Dopo l’Angelus, Leone si è rivolto ai rappresentanti delle associazioni cattoliche impegnate nella solidarietà con Gaza. «Apprezzo la vostra iniziativa e molte altre, in tutta la Chiesa»
Al termine dell’Angelus di ieri, 21 settembre, Papa Leone si è rivolto direttamente ai rappresentanti delle associazioni cattoliche che già la scorsa settimana avevano promosso un’iniziativa di preghiera per la popolazione della Striscia di Gaza: un flash mob a piazza del Popolo, nato da una rete spontanea a cui hanno aderito Agesci Lazio, Azione cattolica Roma, Caritas Roma, Movimento dei Focolari Roma, Pax Christi Italia, Acli Roma, Associazione culturale Premio internazionale Achille Silvestrini per il dialogo e la pace. Un segno, per dire «presenza e compassione», spiegavano gli organizzatori, verso un popolo che soffre.

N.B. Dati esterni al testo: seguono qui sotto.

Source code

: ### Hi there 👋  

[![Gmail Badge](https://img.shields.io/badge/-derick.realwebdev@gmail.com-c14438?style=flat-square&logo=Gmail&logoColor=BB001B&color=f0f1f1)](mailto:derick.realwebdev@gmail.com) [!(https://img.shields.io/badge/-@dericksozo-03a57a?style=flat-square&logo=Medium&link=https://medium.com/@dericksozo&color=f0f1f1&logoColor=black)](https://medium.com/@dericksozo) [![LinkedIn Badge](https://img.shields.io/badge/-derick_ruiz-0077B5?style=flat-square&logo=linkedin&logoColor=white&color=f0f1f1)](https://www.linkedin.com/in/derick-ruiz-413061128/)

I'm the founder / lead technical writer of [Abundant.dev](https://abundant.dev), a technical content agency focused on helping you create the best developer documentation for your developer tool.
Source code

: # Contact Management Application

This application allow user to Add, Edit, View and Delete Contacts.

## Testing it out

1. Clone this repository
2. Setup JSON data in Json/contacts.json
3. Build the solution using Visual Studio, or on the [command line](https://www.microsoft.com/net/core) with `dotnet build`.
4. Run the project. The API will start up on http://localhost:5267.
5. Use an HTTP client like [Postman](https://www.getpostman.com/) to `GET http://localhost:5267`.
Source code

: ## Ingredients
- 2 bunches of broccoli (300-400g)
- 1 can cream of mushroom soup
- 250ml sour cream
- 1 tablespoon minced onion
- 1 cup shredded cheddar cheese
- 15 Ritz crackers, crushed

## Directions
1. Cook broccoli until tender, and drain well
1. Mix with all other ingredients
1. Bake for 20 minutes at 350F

«Non c’è futuro basato sulla violenza, sull’esilio forzato, sulla vendetta, ha ribadito ieri il pontefice, rivolgendosi a loro, ancora una volta presenti in piazza San Pietro per pregare per la pace insieme al vescovo di Roma. «Apprezzo la vostra iniziativa e molte altre che in tutta la Chiesa esprimono vicinanza ai fratelli e alle sorelle che soffrono in quella terra martoriata. Con voi e con i Pastori delle Chiese in Terra Santa ripeto: non c’è futuro basato sulla violenza, sull’esilio forzato, sulla vendetta. I popoli hanno bisogno di pace: chi li ama veramente, lavora per la pace».